Le don de la Torah au mont Sinaï est le fondement du judaïsme, il en est même l’essence. Mais si la révélation du Sinaï est la preuve incontestée de la véracité de la Torah, nos maîtres de mémoire bénie discernent dans cet événement un autre dessein : ils révèlent qu’il y avait là également un objectif pédagogique qui devait servir au développement personnel de tout homme. Découvrons ce dont il s’agit.

Dans la section de Yitro, dans laquelle la Bible raconte le don de la Torah, Moïse s’adresse au peuple et leur dit : « Ne craignez pas ! Car c’est afin de vous mettre à l’épreuve qu’est venu D.ieu, afin que Sa crainte soit sur vos visages, pour que vous ne fautiez pas » (Exode 20, 17). Nos Sages traduisent la locution de Moïse de la façon suivante : « Sa crainte », c’est la honte. (Traité Nédarim page 20). Par-là, les Sages du Talmud nous enseignent qu’un des objectifs de la révélation divine au Sinaï fut que nous soyons sujets à la honte…

De quelle honte s’agit-il ? Et pourquoi justifia-t-elle de surcroît une si grande mise en scène ? 

La honte comme équilibre suprême

Pour le comprendre, tentons de définir comment la honte est perçue par nos Maîtres. La honte a plusieurs registres ; il en va du simple sentiment de malaise lors de la prise de parole en public jusqu’au sentiment de culpabilité harassant dû au poids des agissements d’une personne.

On pourrait dire que la honte chez les Sages est le sentiment de ne pas être à sa place, un sentiment de gêne qu'éprouverait une personne lorsqu'elle sent qu’elle a mal agi, un décalage avec ce qu’elle aurait attendu d’elle-même. 

C’est ce papa qui gronde sa fille pour pas grand-chose sous l’impulsion d’une colère déraisonnée et qui par la suite a honte de son acte, ou ce mari qui se trouve dans un bar avec ses collègues de travail en train de siroter un cocktail le soir de l’anniversaire de sa femme et qui aurait honte de son oubli… Mais plus communément, c’est le sentiment que toute personne éprouve lorsqu’elle se prend en train d’agir de façon contraire à sa morale et qui regretterait par la suite la teneur de ses agissements.

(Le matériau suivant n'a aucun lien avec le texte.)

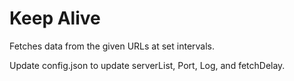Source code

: # Keep Alive

Fetches data from the given URLs at set intervals.

Update config.json to update serverList, Port, Log, and fetchDelay.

La honte est donc étroitement liée à la culpabilité pour nos Sages, c’est pour cela que la Torah la juxtapose à son intérêt le plus direct « que vous ne fautiez pas » (Ibid.).

Partant de là, nous pouvons comprendre que la honte provient d’un sentiment de ne pas être en accord avec son “moi” intérieur, avec les valeurs auxquelles une personne adhère. Une personne qui outrepasse ses principes est sujette à ce ressenti, le sentiment d’avoir mal agi, la sensation de dissonance cognitive telle que la formula le psychologue Léon Festinger dans les années 1950.

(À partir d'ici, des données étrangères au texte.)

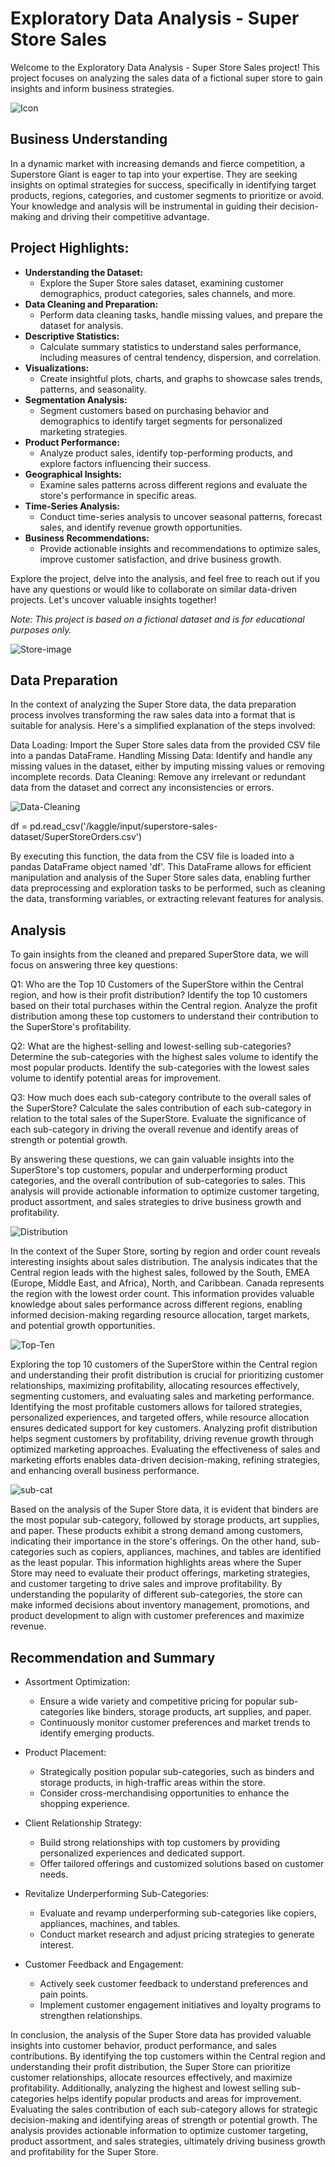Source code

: # Exploratory Data Analysis - Super Store Sales

Welcome to the Exploratory Data Analysis - Super Store Sales project! This project focuses on analyzing the sales data of a fictional super store to gain insights and inform business strategies.

![Icon](Imgae/99999.jpg)

## Business Understanding 

In a dynamic market with increasing demands and fierce competition, a Superstore Giant is eager to tap into your expertise. They are seeking insights on optimal strategies for success, specifically in identifying target products, regions, categories, and customer segments to prioritize or avoid. Your knowledge and analysis will be instrumental in guiding their decision-making and driving their competitive advantage.

## Project Highlights:
- **Understanding the Dataset:**
  - Explore the Super Store sales dataset, examining customer demographics, product categories, sales channels, and more.
- **Data Cleaning and Preparation:**
  - Perform data cleaning tasks, handle missing values, and prepare the dataset for analysis.
- **Descriptive Statistics:**
  - Calculate summary statistics to understand sales performance, including measures of central tendency, dispersion, and correlation.
- **Visualizations:**
  - Create insightful plots, charts, and graphs to showcase sales trends, patterns, and seasonality.
- **Segmentation Analysis:**
  - Segment customers based on purchasing behavior and demographics to identify target segments for personalized marketing strategies.
- **Product Performance:**
  - Analyze product sales, identify top-performing products, and explore factors influencing their success.
- **Geographical Insights:**
  - Examine sales patterns across different regions and evaluate the store's performance in specific areas.
- **Time-Series Analysis:**
  - Conduct time-series analysis to uncover seasonal patterns, forecast sales, and identify revenue growth opportunities.
- **Business Recommendations:**
  - Provide actionable insights and recommendations to optimize sales, improve customer satisfaction, and drive business growth.

Explore the project, delve into the analysis, and feel free to reach out if you have any questions or would like to collaborate on similar data-driven projects. Let's uncover valuable insights together!

*Note: This project is based on a fictional dataset and is for educational purposes only.*

![Store-image](Imgae/2766478.jpg)

## Data Preparation

In the context of analyzing the Super Store data, the data preparation process involves transforming the raw sales data into a format that is suitable for analysis. Here's a simplified explanation of the steps involved:

Data Loading: Import the Super Store sales data from the provided CSV file into a pandas DataFrame.
Handling Missing Data: Identify and handle any missing values in the dataset, either by imputing missing values or removing incomplete records.
Data Cleaning: Remove any irrelevant or redundant data from the dataset and correct any inconsistencies or errors.

![Data-Cleaning](Imgae/123.jpg)

df = pd.read_csv('/kaggle/input/superstore-sales-dataset/SuperStoreOrders.csv')

By executing this function, the data from the CSV file is loaded into a pandas DataFrame object named 'df'. This DataFrame allows for efficient manipulation and analysis of the Super Store sales data, enabling further data preprocessing and exploration tasks to be performed, such as cleaning the data, transforming variables, or extracting relevant features for analysis.

## Analysis

To gain insights from the cleaned and prepared SuperStore data, we will focus on answering three key questions:

Q1: Who are the Top 10 Customers of the SuperStore within the Central region, and how is their profit distribution?
Identify the top 10 customers based on their total purchases within the Central region.
Analyze the profit distribution among these top customers to understand their contribution to the SuperStore's profitability.

Q2: What are the highest-selling and lowest-selling sub-categories?
Determine the sub-categories with the highest sales volume to identify the most popular products.
Identify the sub-categories with the lowest sales volume to identify potential areas for improvement.

Q3: How much does each sub-category contribute to the overall sales of the SuperStore?
Calculate the sales contribution of each sub-category in relation to the total sales of the SuperStore.
Evaluate the significance of each sub-category in driving the overall revenue and identify areas of strength or potential growth.

By answering these questions, we can gain valuable insights into the SuperStore's top customers, popular and underperforming product categories, and the overall contribution of sub-categories to sales. This analysis will provide actionable information to optimize customer targeting, product assortment, and sales strategies to drive business growth and profitability.

![Distribution](Imgae/234.jpg)

In the context of the Super Store, sorting by region and order count reveals interesting insights about sales distribution. The analysis indicates that the Central region leads with the highest sales, followed by the South, EMEA (Europe, Middle East, and Africa), North, and Caribbean. Canada represents the region with the lowest order count. This information provides valuable knowledge about sales performance across different regions, enabling informed decision-making regarding resource allocation, target markets, and potential growth opportunities.

![Top-Ten](Imgae/3123.jpg)

Exploring the top 10 customers of the SuperStore within the Central region and understanding their profit distribution is crucial for prioritizing customer relationships, maximizing profitability, allocating resources effectively, segmenting customers, and evaluating sales and marketing performance. Identifying the most profitable customers allows for tailored strategies, personalized experiences, and targeted offers, while resource allocation ensures dedicated support for key customers. Analyzing profit distribution helps segment customers by profitability, driving revenue growth through optimized marketing approaches. Evaluating the effectiveness of sales and marketing efforts enables data-driven decision-making, refining strategies, and enhancing overall business performance.

![sub-cat](Imgae/123124.jpg)

Based on the analysis of the Super Store data, it is evident that binders are the most popular sub-category, followed by storage products, art supplies, and paper. These products exhibit a strong demand among customers, indicating their importance in the store's offerings. On the other hand, sub-categories such as copiers, appliances, machines, and tables are identified as the least popular. This information highlights areas where the Super Store may need to evaluate their product offerings, marketing strategies, and customer targeting to drive sales and improve profitability. By understanding the popularity of different sub-categories, the store can make informed decisions about inventory management, promotions, and product development to align with customer preferences and maximize revenue.

## Recommendation and Summary

- Assortment Optimization:
  - Ensure a wide variety and competitive pricing for popular sub-categories like binders, storage products, art supplies, and paper.
  - Continuously monitor customer preferences and market trends to identify emerging products.

- Product Placement:
  - Strategically position popular sub-categories, such as binders and storage products, in high-traffic areas within the store.
  - Consider cross-merchandising opportunities to enhance the shopping experience.

- Client Relationship Strategy:
  - Build strong relationships with top customers by providing personalized experiences and dedicated support.
  - Offer tailored offerings and customized solutions based on customer needs.

- Revitalize Underperforming Sub-Categories:
  - Evaluate and revamp underperforming sub-categories like copiers, appliances, machines, and tables.
  - Conduct market research and adjust pricing strategies to generate interest.

- Customer Feedback and Engagement:
  - Actively seek customer feedback to understand preferences and pain points.
  - Implement customer engagement initiatives and loyalty programs to strengthen relationships.

In conclusion, the analysis of the Super Store data has provided valuable insights into customer behavior, product performance, and sales contributions. By identifying the top customers within the Central region and understanding their profit distribution, the Super Store can prioritize customer relationships, allocate resources effectively, and maximize profitability. Additionally, analyzing the highest and lowest selling sub-categories helps identify popular products and areas for improvement. Evaluating the sales contribution of each sub-category allows for strategic decision-making and identifying areas of strength or potential growth. The analysis provides actionable information to optimize customer targeting, product assortment, and sales strategies, ultimately driving business growth and profitability for the Super Store.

Mais pour qu’il soit question de honte vis-à-vis de ses agissements, encore fallait-il qu’il y ait un référentiel auquel se référer pour y faire coïncider ses actes et définir ses valeurs. C’est là que la révélation du mont Sinaï entre en jeu. 

D.ieu voulut que l’humanité toute entière acquière un référentiel absolu, qu’elle sache qu’il est absolument interdit de tuer, de voler, de s’adonner à l’idolâtrie... La morale universelle naquit et toute personne devait s’y référer pour établir son échelle de valeurs et ses principes de vertus, l’humanité dans son ensemble et le peuple juif en particulier.

Dorénavant, le modèle des valeurs de l’humanité vient de l’au-delà et s’inscrit dans un idéal parfait, mais surtout il devient transcendantal, il est extérieur à l’homme, pensé par D.ieu Lui-même.

La contrainte comme liberté 

A quoi ressemblerait la vie d’un homme qui serait son propre référentiel, libre de la contrainte morale du Sinaï ? 

Tous ses principes seraient variables, chacun de ses agissements serait justifié par la nécessité et ses intérêts personnels, redéfinissant ses valeurs au gré des besoins, plus rien n’aurait de gravité à ses yeux car il n’existerait pas pour lui de valeur absolue…Ses valeurs seraient celles véhiculées par la société dans laquelle il a été éduqué, définies par des hommes de chair et de sang, elles-mêmes variables au gré des contingences et de la pression des lobbies en tous genres... Dans l’urgence, il n’hésiterait pas à mentir pour se sortir d’un mauvais pas, son psyché intellectualiserait son comportement en se disant que mieux vaut mentir que d’assumer. Après tout, ne dit-on pas que la fin justifie les moyens ?!

Ou lorsque le goût du plaisir se mêlerait à l’interdit, son subconscient redéfinirait très vite la limite de ce qu’il considérait interdit jusqu’alors. Après tout, pourquoi ne pas prendre exemple sur d’autres personnes pour s’accorder les désirs les plus fous de son cœur et être toujours dans son bon droit ? Ne sommes-nous pas tous égaux ?     

Il ne serait plus « victime » du poids de ses actes, puisque manquant de référentiel contraignant, il n’éprouverait plus le sentiment amer de la honte non plus, enfin libre pourrait-on penser !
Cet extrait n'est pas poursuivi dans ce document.